A week later, Jeune Afrique published an interview with Compaoré in which he alleged that 'part of the opposition was working with the army' to plot his overthrow and that 'history will tell us if they were right'. He added that he would 'not wish for his worst enemy' to be in Zida's place.
The first head of state that has been in office for more than a short time after Blaise Campaoré is Roch Marc Christian Kaboré as of 29 December 2015.
Liberian Civil War
Compaoré introduced Charles Taylor to his friend Muammar Gaddafi. Compaoré also helped Taylor in the early 1990s by sending him troops and resources.
International and regional roles
In 1993, Compaoré headed the Burkina-Faso delegation that participated in the first Tokyo International Conference on African Development.
Compaoré has been active as a mediator in regional issues. On 26 July 2006, he was designated as the mediator of the Inter-Togolese Dialogue, which was held in Ouagadougou in August 2006 and resulted in an agreement between the government and opposition parties. He has also acted as mediator in the crisis in Ivory Coast, brokering the peace agreement signed by the Ivorian president, Laurent Gbagbo, and the New Forces leader, Guillaume Soro, in Ouagadougou on 4 March 2007. In March 2012, he acted as a mediator in talks between representatives of the Malian coup d'état and other regional leaders.
The BBC noted in 2014 that he was 'the strongest ally to France and the US in the region' and that 'despite his own history of backing rebels and fuelling civil wars in the West African neighbourhood ... more importantly, he used his networks to help Western powers battling Islamist militancy in the Sahel'.

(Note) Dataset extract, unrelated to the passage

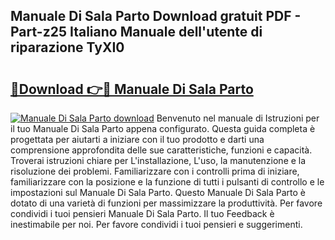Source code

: ## Manuale Di Sala Parto Download gratuit PDF - Part-z25 Italiano Manuale dell'utente di riparazione TyXI0

# <h2><a href="http://dfc1656.blite.top/?on=Manuale+Di+Sala+Parto">🔗Download 👉🔴 Manuale Di Sala Parto</a></h2>

[![Manuale Di Sala Parto download](https://i.imgur.com/lujVjoI.png)](http://dfc1656.blite.top/?on=Manuale+Di+Sala+Parto)
Benvenuto nel manuale di Istruzioni per il tuo Manuale Di Sala Parto appena configurato. Questa guida completa è progettata per aiutarti a iniziare con il tuo prodotto e darti una comprensione approfondita delle sue caratteristiche, funzioni e capacità. Troverai istruzioni chiare per L'installazione, L'uso, la manutenzione e la risoluzione dei problemi. Familiarizzare con i controlli prima di iniziare, familiarizzare con la posizione e la funzione di tutti i pulsanti di controllo e le impostazioni sul Manuale Di Sala Parto. Questo Manuale Di Sala Parto è dotato di una varietà di funzioni per massimizzare la produttività. Per favore condividi i tuoi pensieri Manuale Di Sala Parto. Il tuo Feedback è inestimabile per noi. Per favore condividi i tuoi pensieri e suggerimenti.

During 2016, the capital was in the grip of a terrorist attack. Jihadists who had suites and tables in town, following agreements with Campaoré of non-aggression. As a result, the military group of the presidential guard received enormous credits while the army was impoverished to avoid any military coup.
He served on the International Multilateral Partnership Against Cyber Threats (IMPACT) International Advisory Board.
Views on sexuality
In an interview with the magazine Famille Chrétienne, Compaoré asserted that the notion of sexual abstinence was not a monopoly of the Roman Catholic Church and that European non-governmental organizations that disagreed with traditional morality were profiting from the situation to intervene in regional African affairs.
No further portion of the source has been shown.